A common trick to train multi-task models is to cast the problem as single-objective, by minimizing a weighted sum of the losses. This works well in some cases, but sometimes conflict among tasks can make the optimization of the shared parameters very hard. Besides, the weight associated to each loss can be considered as a hyper-parameter. Finding their optimal value is generally expensive.
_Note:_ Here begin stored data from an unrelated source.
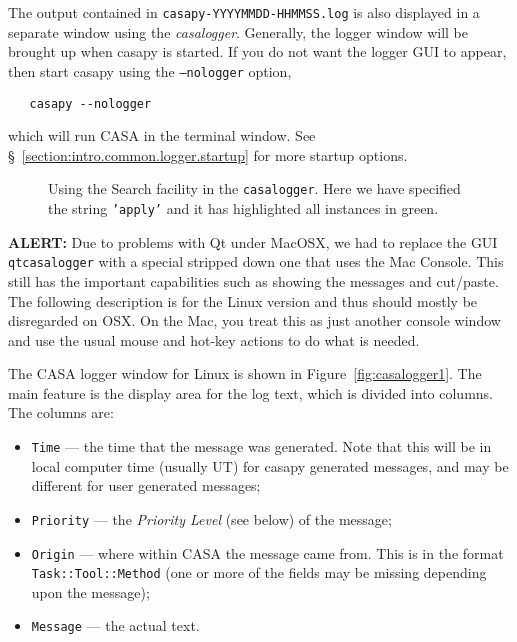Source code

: The output contained in {\tt casapy-YYYYMMDD-HHMMSS.log} is also displayed in a
separate window using the {\it casalogger}.  Generally,
the logger window will be brought up when casapy is started.  If you
do not want the logger GUI to appear, then start casapy using the 
{\tt --nologger} option,
\small
\begin{verbatim}
   casapy --nologger
\end{verbatim}
\normalsize
which will run CASA in the terminal window.  See \S~\ref{section:intro.common.logger.startup}
for more startup options.


\begin{figure}[h]
\begin{center}
\caption{\label{fig:logger_search} Using the Search facility in the
{\tt casalogger}.  Here we have specified the string {\tt 'apply'}
and it has highlighted all instances in green.}
\hrulefill
\end{center}
\end{figure}

{\bf ALERT:} Due to problems with Qt under MacOSX, we had to
replace the GUI {\tt qtcasalogger} with a special stripped down one that
uses the Mac Console.  This still has the important capabilities 
such as showing the messages and cut/paste.  The following description
is for the Linux version and thus should mostly be disregarded on OSX.  On
the Mac, you treat this as just another console window and use the
usual mouse and hot-key actions to do what is needed.

The CASA logger window for Linux is shown in Figure~\ref{fig:casalogger1}.  The
main feature is the display area for the log text, which is divided
into columns.  The columns are:
\begin{itemize}
\item {\tt Time} --- the time that the message was generated.  Note
  that this will be in local computer time (usually UT) for casapy
  generated messages, and may be different for user generated messages;
\item {\tt Priority} --- the {\it Priority Level} (see below) of the
  message;
\item {\tt Origin} --- where within CASA the message came from.  This
  is in the format {\tt Task::Tool::Method} (one or more of the fields
  may be missing depending upon the message);
\item {\tt Message} --- the actual text.
\end{itemize}

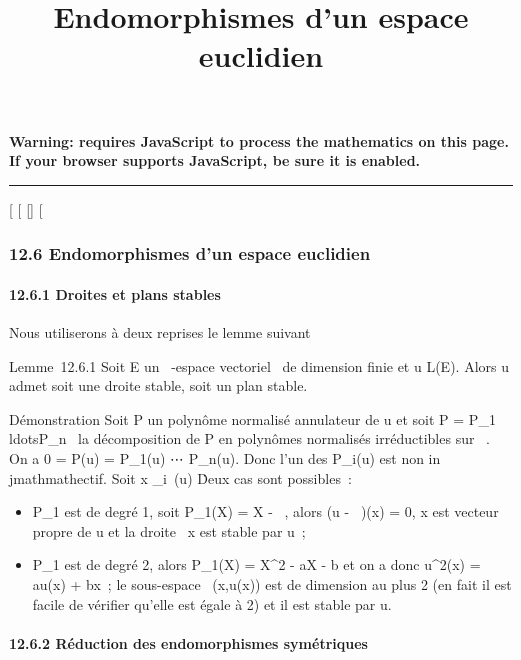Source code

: \documentclass[]{article}
\title{Endomorphismes d'un espace euclidien}
\author{}
\date{}
\begin{document}
\maketitle

\textbf{Warning: 
requires JavaScript to process the mathematics on this page.\\ If your
browser supports JavaScript, be sure it is enabled.}

\begin{center}\rule{3in}{0.4pt}\end{center}

{[}
{[}
{[}{]}
{[}

\subsubsection{12.6 Endomorphismes d'un espace euclidien}

\paragraph{12.6.1 Droites et plans stables}

Nous utiliserons à deux reprises le lemme suivant

Lemme~12.6.1 Soit E un ~-espace vectoriel ~de dimension finie et u \in
L(E). Alors u admet soit une droite stable, soit un plan stable.

Démonstration Soit P un polynôme normalisé annulateur de u et soit P =
P_1\\ldotsP_n~
la décomposition de P en polynômes normalisés irréductibles sur ~. On a
0 = P(u) = P_1(u) \cdot⋯ \cdot
P_n(u). Donc l'un des P_i(u) est non in\\jmathmathectif. Soit x
\in\mathrmKerP_i~(u)
\diagdown\0\. Deux cas sont possibles~:

\begin{itemize}
\itemsep1pt\parskip0pt
\item
  P_1 est de degré 1, soit P_1(X) = X - \lambda~, alors (u -
  \lambda~\mathrmId)(x) = 0, x est vecteur propre de u et la
  droite ~x est stable par u~;
\item
  P_1 est de degré 2, alors P_1(X) = X^2 -
  aX - b et on a donc u^2(x) = au(x) + bx~; le sous-espace
  \mathrmVect~(x,u(x)) est
  de dimension au plus 2 (en fait il est facile de vérifier qu'elle est
  égale à 2) et il est stable par u.
\end{itemize}

\paragraph{12.6.2 Réduction des endomorphismes symétriques}
\end{document}
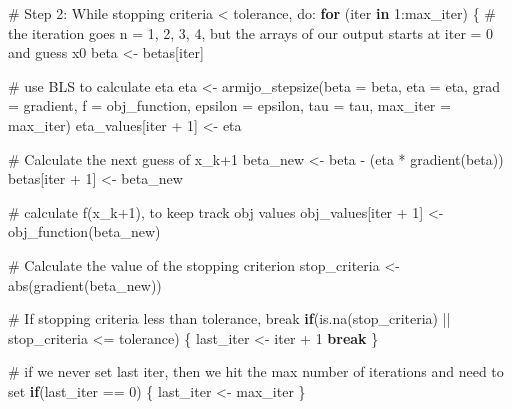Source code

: \documentclass[
  letterpaper,
  DIV=11,
  numbers=noendperiod]{scrartcl}
\newenvironment{Shaded}{\begin{snugshade}}{\end{snugshade}}
\newcommand{\AttributeTok}[1]{\textcolor[rgb]{0.40,0.45,0.13}{#1}}
\newcommand{\CommentTok}[1]{\textcolor[rgb]{0.37,0.37,0.37}{#1}}
\newcommand{\ControlFlowTok}[1]{\textcolor[rgb]{0.00,0.23,0.31}{\textbf{#1}}}
\newcommand{\DecValTok}[1]{\textcolor[rgb]{0.68,0.00,0.00}{#1}}
\newcommand{\FunctionTok}[1]{\textcolor[rgb]{0.28,0.35,0.67}{#1}}
\newcommand{\NormalTok}[1]{\textcolor[rgb]{0.00,0.23,0.31}{#1}}
\newcommand{\OtherTok}[1]{\textcolor[rgb]{0.00,0.23,0.31}{#1}}
\newcommand{\SpecialCharTok}[1]{\textcolor[rgb]{0.37,0.37,0.37}{#1}}
\begin{document}
\begin{Shaded}
\begin{Highlighting}[]
  \CommentTok{\# Step 2: While stopping criteria \textless{} tolerance, do:}
  \ControlFlowTok{for}\NormalTok{ (iter }\ControlFlowTok{in} \DecValTok{1}\SpecialCharTok{:}\NormalTok{max\_iter) \{ }\CommentTok{\# the iteration goes n = 1, 2, 3, 4, but the arrays of our output starts at iter = 0 and guess x0}
\NormalTok{    beta }\OtherTok{\textless{}{-}}\NormalTok{ betas[iter]}
    
    \CommentTok{\# use BLS to calculate eta}
\NormalTok{    eta }\OtherTok{\textless{}{-}} \FunctionTok{armijo\_stepsize}\NormalTok{(}\AttributeTok{beta =}\NormalTok{ beta, }\AttributeTok{eta =}\NormalTok{ eta, }\AttributeTok{grad =}\NormalTok{ gradient, }\AttributeTok{f =}\NormalTok{ obj\_function, }\AttributeTok{epsilon =}\NormalTok{ epsilon, }\AttributeTok{tau =}\NormalTok{ tau, }\AttributeTok{max\_iter =}\NormalTok{ max\_iter)}
\NormalTok{    eta\_values[iter }\SpecialCharTok{+} \DecValTok{1}\NormalTok{] }\OtherTok{\textless{}{-}}\NormalTok{ eta}
    
    \CommentTok{\# Calculate the next guess of x\_k+1}
\NormalTok{    beta\_new }\OtherTok{\textless{}{-}}\NormalTok{ beta }\SpecialCharTok{{-}}\NormalTok{ (eta }\SpecialCharTok{*} \FunctionTok{gradient}\NormalTok{(beta))}
\NormalTok{    betas[iter }\SpecialCharTok{+} \DecValTok{1}\NormalTok{] }\OtherTok{\textless{}{-}}\NormalTok{ beta\_new}
    
    \CommentTok{\# calculate f(x\_k+1), to keep track obj values}
\NormalTok{    obj\_values[iter }\SpecialCharTok{+} \DecValTok{1}\NormalTok{] }\OtherTok{\textless{}{-}} \FunctionTok{obj\_function}\NormalTok{(beta\_new)}
    
    \CommentTok{\# Calculate the value of the stopping criterion}
\NormalTok{    stop\_criteria }\OtherTok{\textless{}{-}} \FunctionTok{abs}\NormalTok{(}\FunctionTok{gradient}\NormalTok{(beta\_new))}
    
    \CommentTok{\# If stopping criteria less than tolerance, break}
    \ControlFlowTok{if}\NormalTok{(}\FunctionTok{is.na}\NormalTok{(stop\_criteria) }\SpecialCharTok{||}\NormalTok{ stop\_criteria }\SpecialCharTok{\textless{}=}\NormalTok{ tolerance) \{ }
\NormalTok{      last\_iter }\OtherTok{\textless{}{-}}\NormalTok{ iter }\SpecialCharTok{+} \DecValTok{1}
      \ControlFlowTok{break} 
\NormalTok{    \}}
    
    \CommentTok{\# if we never set last iter, then we hit the max number of iterations and need to set}
    \ControlFlowTok{if}\NormalTok{(last\_iter }\SpecialCharTok{==} \DecValTok{0}\NormalTok{) \{ last\_iter }\OtherTok{\textless{}{-}}\NormalTok{ max\_iter \}}
    

\end{Highlighting}
\end{Shaded}
\end{document}
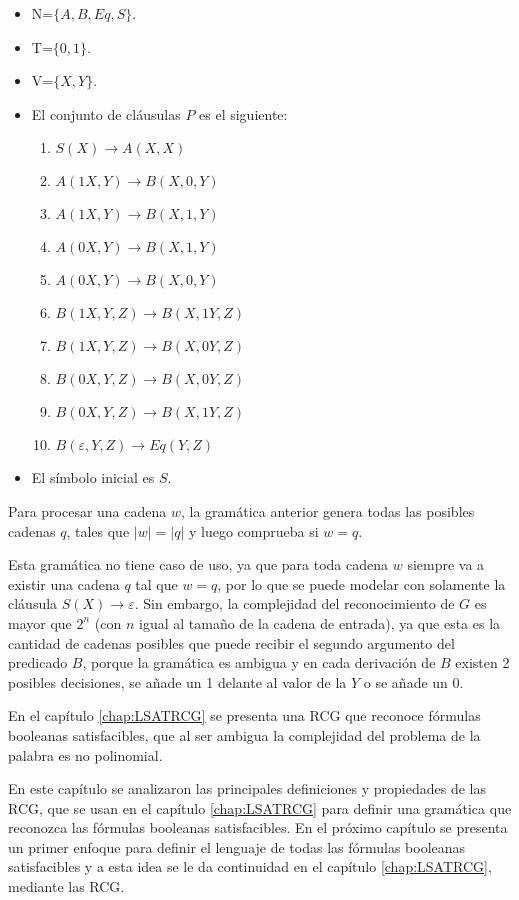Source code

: \begin{itemize}
    \item  N=$\{A,B,Eq,S\}$.
    \item T=$\{0,1\}$.
    \item V=$\{X,Y\}$.
    \item El conjunto de cláusulas $P$ es el siguiente:
          \begin{enumerate}
              \item $S(X)\to A(X,X)$
              \item $A(1X,Y)\to B(X,0,Y)$
              \item $A(1X,Y)\to B(X,1,Y)$
              \item $A(0X,Y)\to B(X,1,Y)$
              \item $A(0X,Y)\to B(X,0,Y)$
              \item $B(1X,Y,Z)\to B(X,1Y,Z)$
              \item $B(1X,Y,Z)\to B(X,0Y,Z)$
              \item $B(0X,Y,Z)\to B(X,0Y,Z)$
              \item $B(0X,Y,Z)\to B(X,1Y,Z)$
              \item $B(\varepsilon,Y,Z)\to Eq(Y,Z)$
          \end{enumerate}
          
    \item El símbolo inicial es $S$.
\end{itemize}

Para procesar una cadena $w$, la gramática anterior genera todas las posibles cadenas $q$, tales que $|w|=|q|$ y luego comprueba si $w = q$.

Esta gramática no tiene caso de uso, ya que para toda cadena $w$ siempre va a existir una cadena $q$ tal que $w=q$, 
por lo que se puede modelar con solamente la cláusula $S(X)\to \varepsilon$. Sin embargo, la complejidad del 
reconocimiento de $G$ es mayor que $2^n$ (con $n$ igual al tamaño de la cadena de entrada), ya que esta es la 
cantidad de cadenas posibles que puede recibir el segundo argumento del predicado $B$, porque la gramática es 
ambigua y en cada derivación de $B$ existen 2 posibles decisiones, se añade un 1 delante al valor de la $Y$ o 
se añade un $0$.

En el capítulo \ref{chap:LSATRCG} se presenta una RCG que reconoce fórmulas booleanas satisfacibles, que al ser ambigua la complejidad del problema de la palabra es no polinomial.

En este capítulo se analizaron las principales definiciones y propiedades de las RCG, que se usan en el capítulo \ref{chap:LSATRCG} para definir una gramática que reconozca las fórmulas booleanas satisfacibles.  En el próximo capítulo se presenta un primer enfoque para definir el lenguaje de todas las fórmulas booleanas satisfacibles y a esta idea se le da continuidad en el capítulo \ref{chap:LSATRCG}, mediante las RCG.
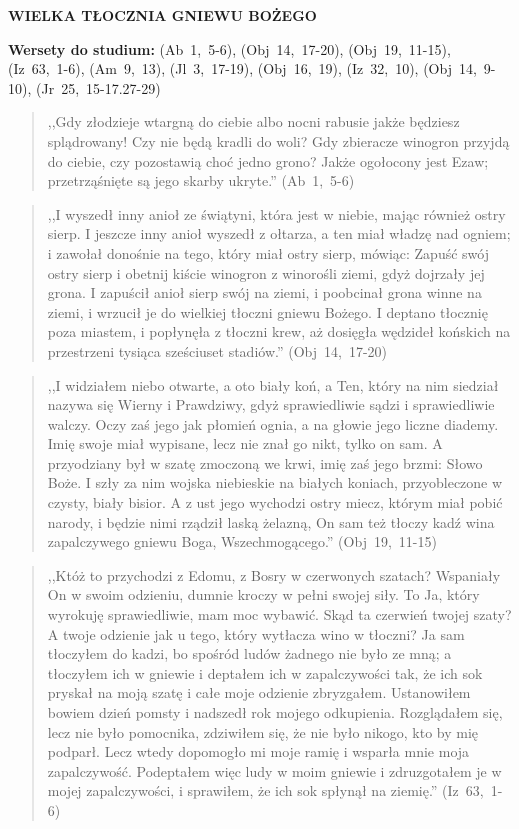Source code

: \documentclass[10pt,a4paper,oneside]{article}
\begin{document}
\centerline{\textbf{\MakeUppercase{Wielka tłocznia gniewu Bożego}}}
\begin{center}
\textbf{Wersety do studium:} \mbox{(Ab 1, 5-6)}, \mbox{(Obj 14, 17-20)}, \mbox{(Obj 19, 11-15)}, \mbox{(Iz 63, 1-6)}, \mbox{(Am 9, 13)}, \mbox{(Jl 3, 17-19)}, \mbox{(Obj 16, 19)}, \mbox{(Iz 32, 10)}, \mbox{(Obj 14, 9-10)}, \mbox{(Jr 25, 15-17.27-29)}
\end{center}
\begin{quote}
,,Gdy złodzieje wtargną do ciebie albo nocni rabusie jakże będziesz splądrowany! Czy nie będą kradli do woli? Gdy zbieracze winogron przyjdą do ciebie, czy pozostawią choć jedno grono? Jakże ogołocony jest Ezaw; przetrząśnięte są jego skarby ukryte.'' \mbox{(Ab 1, 5-6)}
\end{quote}
\begin{quote}
,,I wyszedł inny anioł ze świątyni, która jest w niebie, mając również ostry sierp. I jeszcze inny anioł wyszedł z ołtarza, a ten miał władzę nad ogniem; i zawołał donośnie na tego, który miał ostry sierp, mówiąc: Zapuść swój ostry sierp i obetnij kiście winogron z winorośli ziemi, gdyż dojrzały jej grona. I zapuścił anioł sierp swój na ziemi, i poobcinał grona winne na ziemi, i wrzucił je do wielkiej tłoczni gniewu Bożego. I deptano tłocznię poza miastem, i popłynęła z tłoczni krew, aż dosięgła wędzideł końskich na przestrzeni tysiąca sześciuset stadiów.'' \mbox{(Obj 14, 17-20)}
\end{quote}
\begin{quote}
,,I widziałem niebo otwarte, a oto biały koń, a Ten, który na nim siedział nazywa się Wierny i Prawdziwy, gdyż sprawiedliwie sądzi i sprawiedliwie walczy. Oczy zaś jego jak płomień ognia, a na głowie jego liczne diademy. Imię swoje miał wypisane, lecz nie znał go nikt, tylko on sam. A przyodziany był w szatę zmoczoną we krwi, imię zaś jego brzmi: Słowo Boże. I szły za nim wojska niebieskie na białych koniach, przyobleczone w czysty, biały bisior. A z ust jego wychodzi ostry miecz, którym miał pobić narody, i będzie nimi rządził laską żelazną, On sam też tłoczy kadź wina zapalczywego gniewu Boga, Wszechmogącego.'' \mbox{(Obj 19, 11-15)}
\end{quote}
\begin{quote}
,,Któż to przychodzi z Edomu, z Bosry w czerwonych szatach? Wspaniały On w swoim odzieniu, dumnie kroczy w pełni swojej siły. To Ja, który wyrokuję sprawiedliwie, mam moc wybawić. Skąd ta czerwień twojej szaty? A twoje odzienie jak u tego, który wytłacza wino w tłoczni? Ja sam tłoczyłem do kadzi, bo spośród ludów żadnego nie było ze mną; a tłoczyłem ich w gniewie i deptałem ich w zapalczywości tak, że ich sok pryskał na moją szatę i całe moje odzienie zbryzgałem. Ustanowiłem bowiem dzień pomsty i nadszedł rok mojego odkupienia. Rozglądałem się, lecz nie było pomocnika, zdziwiłem się, że nie było nikogo, kto by mię podparł. Lecz wtedy dopomogło mi moje ramię i wsparła mnie moja zapalczywość. Podeptałem więc ludy w moim gniewie i zdruzgotałem je w mojej zapalczywości, i sprawiłem, że ich sok spłynął na ziemię.'' \mbox{(Iz 63, 1-6)}
\end{quote}
\end{document}
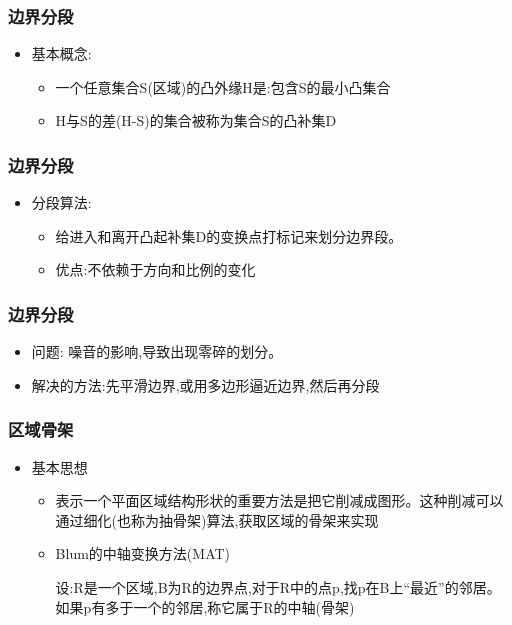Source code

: \documentclass{beamer}
\begin{document}
\begin{frame}
\frametitle{边界分段}
\label{sec-2-13}

\begin{itemize}
\item 基本概念:
\begin{itemize}
\item 一个任意集合S(区域)的凸外缘H是:包含S的最小凸集合
\item H与S的差(H-S)的集合被称为集合S的凸补集D
\end{itemize}
\end{itemize}
\end{frame}
\begin{frame}
\frametitle{边界分段}
\label{sec-2-14}

\begin{itemize}
\item 分段算法:
\begin{itemize}
\item 给进入和离开凸起补集D的变换点打标记来划分边界段。
\item 优点:不依赖于方向和比例的变化
\end{itemize}
\end{itemize}
\end{frame}
\begin{frame}
\frametitle{边界分段}
\label{sec-2-15}

\begin{itemize}
\item 问题: 噪音的影响,导致出现零碎的划分。
\item 解决的方法:先平滑边界,或用多边形逼近边界,然后再分段
\end{itemize}
\end{frame}
\begin{frame}
\frametitle{区域骨架}
\label{sec-2-16}

\begin{itemize}
\item 基本思想
\begin{itemize}
\item 表示一个平面区域结构形状的重要方法是把它削减成图形。这种削减可以通过细化(也称为抽骨架)算法,获取区域的骨架来实现
\item Blum的中轴变换方法(MAT)

         设:R是一个区域,B为R的边界点,对于R中的点p,找p在B上“最近”的邻居。如果p有多于一个的邻居,称它属于R的中轴(骨架)
\end{itemize}
\end{itemize}
\end{frame}
\end{document}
Alternatively, the vector of losses can be directly minimized using Jacobian descent. The following example shows how to use TorchJD to train a very simple multi-task model with two regression tasks. For the sake of the example, we generate a fake dataset consisting of 8 batches of 16 random input vectors of dimension 10, and their corresponding scalar labels for both tasks.

>>> import torch
>>> from torch.nn import Linear, MSELoss, ReLU, Sequential
>>> from torch.optim import SGD
>>>
>>> from torchjd import mtl_backward
>>> from torchjd.aggregation import UPGrad
>>>
>>> shared_module = Sequential(Linear(10, 5), ReLU(), Linear(5, 3), ReLU())
>>> task1_module = Linear(3, 1)
>>> task2_module = Linear(3, 1)
>>> params = [
>>>     *shared_module.parameters(),
>>>     *task1_module.parameters(),
>>>     *task2_module.parameters(),
>>> ]
>>>
>>> loss_fn = MSELoss()
>>> optimizer = SGD(params, lr=0.1)
>>> A = UPGrad()
>>>
>>> inputs = torch.randn(8, 16, 10)  # 8 batches of 16 random input vectors of length 10
>>> task1_targets = torch.randn(8, 16, 1)  # 8 batches of 16 targets for the first task
>>> task2_targets = torch.randn(8, 16, 1)  # 8 batches of 16 targets for the second task
>>>
>>> for input, target1, target2 in zip(inputs, task1_targets, task2_targets):
>>>     features = shared_module(input)
>>>     output1 = task1_module(features)
>>>     output2 = task2_module(features)
>>>     loss1 = loss_fn(output1, target1)
>>>     loss2 = loss_fn(output2, target2)
>>>
>>>     optimizer.zero_grad()
>>>     mtl_backward(
...         losses=[loss1, loss2],
...         features=features,
...         tasks_params=[task1_module.parameters(), task2_module.parameters()],
...         shared_params=shared_module.parameters(),
...         A=A,
...     )
>>>     optimizer.step()

Note

In this example, the Jacobian is only with respect to the shared parameters. The task-specific parameters are simply updated via the gradient of their task’s loss with respect to them.